1. A processor, the processor comprising: a pipeline controller, a plurality of cores organized into a plurality of thread groups warp; wherein each warp comprises a plurality of cores, and each core corresponds to a thread;

The pipeline controller is configured to perform the steps of:

A scheduling step of scheduling the thread of the second warp to a core corresponding to the thread in the idle state in the first warp so as to execute an instruction to be executed by the second warp;

the pipeline controller is configured to adjust the width of the first warp in real time during execution of the scheduling step.

2. The processor of claim 1, wherein the pipeline controller is configured to perform:

3. The processor of claim 2, wherein the effective execution parameters include thread branching activity rate and memory program activity rate.

4. The processor of claim 1, wherein the pipeline controller is further configured to perform:

5. The processor of any one of claims 1 to 4, wherein the pipeline controller comprises n number of fetch units and n number of decode units, each of the cores corresponding to an execution unit; where n represents the number of warp organized in the processor; and each warp corresponds to a fetch unit, a decode unit, and an execution unit corresponding to a thread included in the warp.
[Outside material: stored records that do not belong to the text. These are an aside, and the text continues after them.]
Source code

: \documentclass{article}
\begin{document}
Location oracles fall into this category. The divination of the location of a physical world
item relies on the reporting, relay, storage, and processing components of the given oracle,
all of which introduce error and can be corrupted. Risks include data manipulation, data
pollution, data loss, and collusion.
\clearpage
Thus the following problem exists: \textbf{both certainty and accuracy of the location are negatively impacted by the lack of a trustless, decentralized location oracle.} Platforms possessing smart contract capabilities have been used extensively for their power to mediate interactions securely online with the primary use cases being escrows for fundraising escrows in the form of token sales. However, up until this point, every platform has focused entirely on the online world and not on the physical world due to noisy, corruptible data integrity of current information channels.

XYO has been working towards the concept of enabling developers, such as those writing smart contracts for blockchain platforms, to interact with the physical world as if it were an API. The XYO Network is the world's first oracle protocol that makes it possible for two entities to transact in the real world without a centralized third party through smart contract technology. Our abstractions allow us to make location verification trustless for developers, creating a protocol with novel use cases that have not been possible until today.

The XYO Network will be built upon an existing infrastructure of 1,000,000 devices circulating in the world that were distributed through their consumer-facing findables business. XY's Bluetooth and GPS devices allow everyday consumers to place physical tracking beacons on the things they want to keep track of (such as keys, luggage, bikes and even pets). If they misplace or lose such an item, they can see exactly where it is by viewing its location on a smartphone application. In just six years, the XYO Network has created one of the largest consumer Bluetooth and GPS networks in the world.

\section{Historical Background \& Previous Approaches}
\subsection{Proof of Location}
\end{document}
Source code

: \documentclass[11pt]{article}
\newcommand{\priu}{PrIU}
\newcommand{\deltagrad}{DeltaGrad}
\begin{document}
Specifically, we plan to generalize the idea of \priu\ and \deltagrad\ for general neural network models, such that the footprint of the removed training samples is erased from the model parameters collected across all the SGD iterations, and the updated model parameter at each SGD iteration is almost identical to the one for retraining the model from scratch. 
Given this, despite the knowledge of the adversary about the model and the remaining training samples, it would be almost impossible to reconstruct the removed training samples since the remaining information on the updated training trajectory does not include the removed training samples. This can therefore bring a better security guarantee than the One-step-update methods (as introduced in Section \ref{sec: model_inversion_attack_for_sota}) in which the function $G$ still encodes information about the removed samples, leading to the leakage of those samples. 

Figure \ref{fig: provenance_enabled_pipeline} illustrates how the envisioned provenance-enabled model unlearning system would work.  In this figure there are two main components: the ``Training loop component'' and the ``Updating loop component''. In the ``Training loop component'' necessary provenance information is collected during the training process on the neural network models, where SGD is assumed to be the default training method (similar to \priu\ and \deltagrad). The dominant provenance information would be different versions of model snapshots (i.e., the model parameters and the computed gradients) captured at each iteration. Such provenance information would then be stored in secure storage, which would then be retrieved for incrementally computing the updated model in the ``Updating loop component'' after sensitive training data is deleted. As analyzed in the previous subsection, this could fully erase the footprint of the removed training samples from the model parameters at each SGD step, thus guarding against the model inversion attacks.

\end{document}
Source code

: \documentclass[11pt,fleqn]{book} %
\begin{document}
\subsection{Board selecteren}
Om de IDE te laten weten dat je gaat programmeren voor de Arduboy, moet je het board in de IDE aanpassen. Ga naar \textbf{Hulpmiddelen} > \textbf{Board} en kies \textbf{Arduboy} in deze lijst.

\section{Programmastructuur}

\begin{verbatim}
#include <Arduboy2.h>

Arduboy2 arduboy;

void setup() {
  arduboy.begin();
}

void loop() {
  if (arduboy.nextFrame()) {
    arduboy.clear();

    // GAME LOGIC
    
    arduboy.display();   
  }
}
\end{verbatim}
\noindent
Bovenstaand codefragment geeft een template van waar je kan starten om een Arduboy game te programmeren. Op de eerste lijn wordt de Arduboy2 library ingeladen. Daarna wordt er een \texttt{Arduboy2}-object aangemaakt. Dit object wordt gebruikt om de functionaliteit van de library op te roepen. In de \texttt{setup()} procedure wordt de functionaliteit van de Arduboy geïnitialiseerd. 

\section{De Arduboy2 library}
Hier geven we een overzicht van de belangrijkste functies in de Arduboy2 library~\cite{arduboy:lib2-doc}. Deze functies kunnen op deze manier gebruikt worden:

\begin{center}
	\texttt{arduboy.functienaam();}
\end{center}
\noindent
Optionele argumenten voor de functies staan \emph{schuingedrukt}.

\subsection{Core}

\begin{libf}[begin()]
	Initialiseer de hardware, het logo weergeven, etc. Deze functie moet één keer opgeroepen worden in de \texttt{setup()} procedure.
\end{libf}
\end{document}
6. The processor of claim 5, further comprising a shared memory coupled to the processor-composed warp via a memory bus; the shared memory is shared by all the value units by realizing an instruction cache, and the label of the instruction cache consists of a warp identifier corresponding to each value unit and a corresponding instruction counter PC.

7. A method of scheduling thread bundles warp, the method comprising:

And in the process of executing the scheduling step, adjusting the width of the first warp in real time.

8. The method of claim 7, wherein the monitoring step comprises:

9. The method of claim 7, wherein the method further comprises:

10. A computer storage medium storing a program for scheduling a thread bundle warp, which program when executed by at least one processor implements the steps of the method for scheduling a thread bundle warp according to any of claims 7 to 9.